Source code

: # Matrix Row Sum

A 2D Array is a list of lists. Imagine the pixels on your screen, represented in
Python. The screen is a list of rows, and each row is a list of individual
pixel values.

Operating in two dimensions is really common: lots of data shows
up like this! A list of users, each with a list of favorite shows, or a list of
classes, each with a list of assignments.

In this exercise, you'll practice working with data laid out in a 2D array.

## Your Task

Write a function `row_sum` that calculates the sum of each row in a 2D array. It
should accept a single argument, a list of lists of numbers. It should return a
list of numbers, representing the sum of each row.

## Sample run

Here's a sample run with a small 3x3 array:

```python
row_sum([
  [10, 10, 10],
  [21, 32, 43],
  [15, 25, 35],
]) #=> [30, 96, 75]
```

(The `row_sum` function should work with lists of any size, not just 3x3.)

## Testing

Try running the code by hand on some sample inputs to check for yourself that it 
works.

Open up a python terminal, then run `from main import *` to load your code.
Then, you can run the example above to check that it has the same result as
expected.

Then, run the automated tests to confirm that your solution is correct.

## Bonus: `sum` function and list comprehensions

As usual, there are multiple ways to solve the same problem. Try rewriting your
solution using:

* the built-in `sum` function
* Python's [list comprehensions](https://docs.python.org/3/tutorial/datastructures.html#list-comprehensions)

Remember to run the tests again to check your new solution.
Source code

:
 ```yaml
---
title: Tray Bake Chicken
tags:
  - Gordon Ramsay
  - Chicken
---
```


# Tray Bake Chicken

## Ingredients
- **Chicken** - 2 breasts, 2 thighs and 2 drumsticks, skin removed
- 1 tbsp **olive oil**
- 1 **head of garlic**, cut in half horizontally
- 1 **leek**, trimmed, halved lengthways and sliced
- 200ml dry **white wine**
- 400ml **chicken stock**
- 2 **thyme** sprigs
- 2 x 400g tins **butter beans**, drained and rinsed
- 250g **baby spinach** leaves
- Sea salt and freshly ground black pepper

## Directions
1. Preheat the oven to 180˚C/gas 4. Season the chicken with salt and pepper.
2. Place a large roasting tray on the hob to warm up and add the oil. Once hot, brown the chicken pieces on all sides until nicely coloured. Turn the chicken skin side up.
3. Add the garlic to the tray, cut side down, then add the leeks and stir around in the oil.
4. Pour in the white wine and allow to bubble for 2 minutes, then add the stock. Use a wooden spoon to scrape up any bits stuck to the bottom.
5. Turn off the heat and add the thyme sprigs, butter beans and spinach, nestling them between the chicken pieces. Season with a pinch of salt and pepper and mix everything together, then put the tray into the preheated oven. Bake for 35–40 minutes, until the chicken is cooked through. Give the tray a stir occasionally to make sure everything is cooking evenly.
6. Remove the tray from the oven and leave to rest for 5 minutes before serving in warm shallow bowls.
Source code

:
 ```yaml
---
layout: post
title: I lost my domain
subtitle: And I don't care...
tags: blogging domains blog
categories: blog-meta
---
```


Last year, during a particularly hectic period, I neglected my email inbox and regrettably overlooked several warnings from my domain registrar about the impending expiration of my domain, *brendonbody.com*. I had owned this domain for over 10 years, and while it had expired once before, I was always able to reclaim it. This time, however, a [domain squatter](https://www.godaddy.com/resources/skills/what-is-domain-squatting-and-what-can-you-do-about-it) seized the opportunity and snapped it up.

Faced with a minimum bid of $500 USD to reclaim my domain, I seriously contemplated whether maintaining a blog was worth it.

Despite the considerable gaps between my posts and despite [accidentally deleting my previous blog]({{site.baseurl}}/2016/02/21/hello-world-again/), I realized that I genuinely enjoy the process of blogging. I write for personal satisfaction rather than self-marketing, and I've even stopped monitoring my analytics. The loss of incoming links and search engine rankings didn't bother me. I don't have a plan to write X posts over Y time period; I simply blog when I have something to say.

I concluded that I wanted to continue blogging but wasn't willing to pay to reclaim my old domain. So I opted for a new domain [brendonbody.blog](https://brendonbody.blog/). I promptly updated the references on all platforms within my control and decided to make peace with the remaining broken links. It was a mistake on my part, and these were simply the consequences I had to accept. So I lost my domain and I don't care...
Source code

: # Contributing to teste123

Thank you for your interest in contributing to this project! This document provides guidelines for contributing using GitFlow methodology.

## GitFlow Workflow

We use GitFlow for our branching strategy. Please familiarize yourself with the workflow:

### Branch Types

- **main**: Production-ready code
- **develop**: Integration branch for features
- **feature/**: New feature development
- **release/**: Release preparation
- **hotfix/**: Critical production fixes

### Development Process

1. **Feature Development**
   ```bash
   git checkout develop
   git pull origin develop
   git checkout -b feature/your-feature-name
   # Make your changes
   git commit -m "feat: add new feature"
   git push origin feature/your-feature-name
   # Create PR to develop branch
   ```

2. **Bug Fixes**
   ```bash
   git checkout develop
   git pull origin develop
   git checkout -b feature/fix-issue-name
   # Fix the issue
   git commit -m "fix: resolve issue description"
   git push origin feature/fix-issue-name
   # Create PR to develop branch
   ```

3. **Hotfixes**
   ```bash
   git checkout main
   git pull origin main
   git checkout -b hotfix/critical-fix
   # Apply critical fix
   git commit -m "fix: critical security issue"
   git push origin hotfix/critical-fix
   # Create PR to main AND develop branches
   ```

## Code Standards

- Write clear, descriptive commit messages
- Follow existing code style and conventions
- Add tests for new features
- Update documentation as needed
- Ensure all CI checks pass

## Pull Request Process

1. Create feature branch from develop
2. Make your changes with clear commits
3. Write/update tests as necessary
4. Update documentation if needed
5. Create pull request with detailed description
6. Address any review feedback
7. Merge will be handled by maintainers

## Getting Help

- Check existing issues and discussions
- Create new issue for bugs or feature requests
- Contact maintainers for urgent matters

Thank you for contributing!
* * * *
▸ **What you should do**
Of the lines above, output exactly those from the line bearing "A 2D Array is" through the line bearing "- 1 **head of", inclusive.

▸ **Solution below**
A 2D Array is a list of lists. Imagine the pixels on your screen, represented in
Python. The screen is a list of rows, and each row is a list of individual
pixel values.

Operating in two dimensions is really common: lots of data shows
up like this! A list of users, each with a list of favorite shows, or a list of
classes, each with a list of assignments.

In this exercise, you'll practice working with data laid out in a 2D array.

## Your Task

Write a function `row_sum` that calculates the sum of each row in a 2D array. It
should accept a single argument, a list of lists of numbers. It should return a
list of numbers, representing the sum of each row.

## Sample run

Here's a sample run with a small 3x3 array:

```python
row_sum([
  [10, 10, 10],
  [21, 32, 43],
  [15, 25, 35],
]) #=> [30, 96, 75]
```

(The `row_sum` function should work with lists of any size, not just 3x3.)

## Testing

Try running the code by hand on some sample inputs to check for yourself that it 
works.

Open up a python terminal, then run `from main import *` to load your code.
Then, you can run the example above to check that it has the same result as
expected.

Then, run the automated tests to confirm that your solution is correct.

## Bonus: `sum` function and list comprehensions

As usual, there are multiple ways to solve the same problem. Try rewriting your
solution using:

* the built-in `sum` function
* Python's [list comprehensions](https://docs.python.org/3/tutorial/datastructures.html#list-comprehensions)

Remember to run the tests again to check your new solution.
Source code

:
 ```yaml
---
title: Tray Bake Chicken
tags:
  - Gordon Ramsay
  - Chicken
---
```


# Tray Bake Chicken

## Ingredients
- **Chicken** - 2 breasts, 2 thighs and 2 drumsticks, skin removed
- 1 tbsp **olive oil**
- 1 **head of garlic**, cut in half horizontally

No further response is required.